# New Pond Owner - Property Lines



## CDL (May 14, 2008)

Been a while since I've posted on here. We bought property a few years back and built our home on the property last year. The property line bisects an approximately 1 acre pond. Can some one point me where to go to find legal information as far as what I or my neighbor is/is not allowed to do without alerting the other? For example, chemical treatments, stocking, etc. Thanks


----------



## Gone Wishin (Mar 16, 2013)

I would think the pond belongs to one or the other. I do not KNOW this but recently I went to look at a house that had a pond with the same scenario and the pond belonged completely to the owner of the home for sale. It may come down to a percentage of the water within the property line that would be the deciding factor. Again, no facts. Maybe a surveyor?


----------



## CWG (May 12, 2010)

oh lord

a real estate attorney will set it straight in your county
but...I owned the 'dam' part of a pond once.....and was told I had to maintain that so as not to deprive the neighbor the "right" to his half of the pond.
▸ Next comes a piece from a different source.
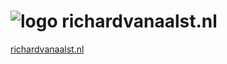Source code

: # ![logo](https://raw.githubusercontent.com/richardvanaalst/richardvanaalst.nl/main/favicon.ico) richardvanaalst.nl

[richardvanaalst.nl](https://richardvanaalst.nl/)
Left the lawyers and went to his front door and asked if he wanted to my buy my rights out for a grand, he did,signed and I never looked back.
SPEND the money NOW, and keep a copy. Trust me on this, LOL

your mileage may vary, must my .02


----------



## bassattacker (Mar 14, 2007)

You should be able to check the county records for specific information. but im sure there will have to be some sort of legal aggreement between you and the neighbor on upkeep and what can and cant be done.


----------